=== The input ===
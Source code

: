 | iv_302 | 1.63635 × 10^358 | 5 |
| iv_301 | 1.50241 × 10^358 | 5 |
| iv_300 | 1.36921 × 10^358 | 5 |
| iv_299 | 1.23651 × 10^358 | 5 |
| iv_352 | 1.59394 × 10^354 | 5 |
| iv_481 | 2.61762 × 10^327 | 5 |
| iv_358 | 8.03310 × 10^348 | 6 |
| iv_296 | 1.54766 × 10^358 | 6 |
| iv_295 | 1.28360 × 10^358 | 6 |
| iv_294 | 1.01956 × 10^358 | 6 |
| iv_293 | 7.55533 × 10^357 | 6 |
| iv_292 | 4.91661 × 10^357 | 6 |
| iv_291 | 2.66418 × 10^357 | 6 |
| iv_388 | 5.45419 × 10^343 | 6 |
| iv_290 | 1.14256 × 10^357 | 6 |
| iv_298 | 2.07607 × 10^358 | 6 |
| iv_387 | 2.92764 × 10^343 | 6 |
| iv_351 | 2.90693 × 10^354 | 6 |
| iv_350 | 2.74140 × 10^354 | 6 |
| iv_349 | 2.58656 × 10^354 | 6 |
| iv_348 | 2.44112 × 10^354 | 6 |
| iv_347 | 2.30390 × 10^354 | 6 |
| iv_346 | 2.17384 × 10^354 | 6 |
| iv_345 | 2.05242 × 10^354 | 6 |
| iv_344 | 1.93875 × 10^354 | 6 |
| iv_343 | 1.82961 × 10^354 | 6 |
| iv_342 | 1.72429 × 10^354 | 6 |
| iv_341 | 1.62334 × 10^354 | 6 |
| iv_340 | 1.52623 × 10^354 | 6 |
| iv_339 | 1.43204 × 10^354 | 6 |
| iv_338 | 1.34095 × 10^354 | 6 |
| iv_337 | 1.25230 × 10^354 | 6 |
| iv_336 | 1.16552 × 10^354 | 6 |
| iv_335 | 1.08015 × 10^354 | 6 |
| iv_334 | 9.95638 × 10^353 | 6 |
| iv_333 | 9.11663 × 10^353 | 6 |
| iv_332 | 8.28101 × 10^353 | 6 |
===
Work to be completed => In the entries above, take the line containing "1.54766 × 10^358 | 6 |" and each later line through the last, and repeat them exactly. Output nothing else.

Your response =>
| iv_296 | 1.54766 × 10^358 | 6 |
| iv_295 | 1.28360 × 10^358 | 6 |
| iv_294 | 1.01956 × 10^358 | 6 |
| iv_293 | 7.55533 × 10^357 | 6 |
| iv_292 | 4.91661 × 10^357 | 6 |
| iv_291 | 2.66418 × 10^357 | 6 |
| iv_388 | 5.45419 × 10^343 | 6 |
| iv_290 | 1.14256 × 10^357 | 6 |
| iv_298 | 2.07607 × 10^358 | 6 |
| iv_387 | 2.92764 × 10^343 | 6 |
| iv_351 | 2.90693 × 10^354 | 6 |
| iv_350 | 2.74140 × 10^354 | 6 |
| iv_349 | 2.58656 × 10^354 | 6 |
| iv_348 | 2.44112 × 10^354 | 6 |
| iv_347 | 2.30390 × 10^354 | 6 |
| iv_346 | 2.17384 × 10^354 | 6 |
| iv_345 | 2.05242 × 10^354 | 6 |
| iv_344 | 1.93875 × 10^354 | 6 |
| iv_343 | 1.82961 × 10^354 | 6 |
| iv_342 | 1.72429 × 10^354 | 6 |
| iv_341 | 1.62334 × 10^354 | 6 |
| iv_340 | 1.52623 × 10^354 | 6 |
| iv_339 | 1.43204 × 10^354 | 6 |
| iv_338 | 1.34095 × 10^354 | 6 |
| iv_337 | 1.25230 × 10^354 | 6 |
| iv_336 | 1.16552 × 10^354 | 6 |
| iv_335 | 1.08015 × 10^354 | 6 |
| iv_334 | 9.95638 × 10^353 | 6 |
| iv_333 | 9.11663 × 10^353 | 6 |
| iv_332 | 8.28101 × 10^353 | 6 |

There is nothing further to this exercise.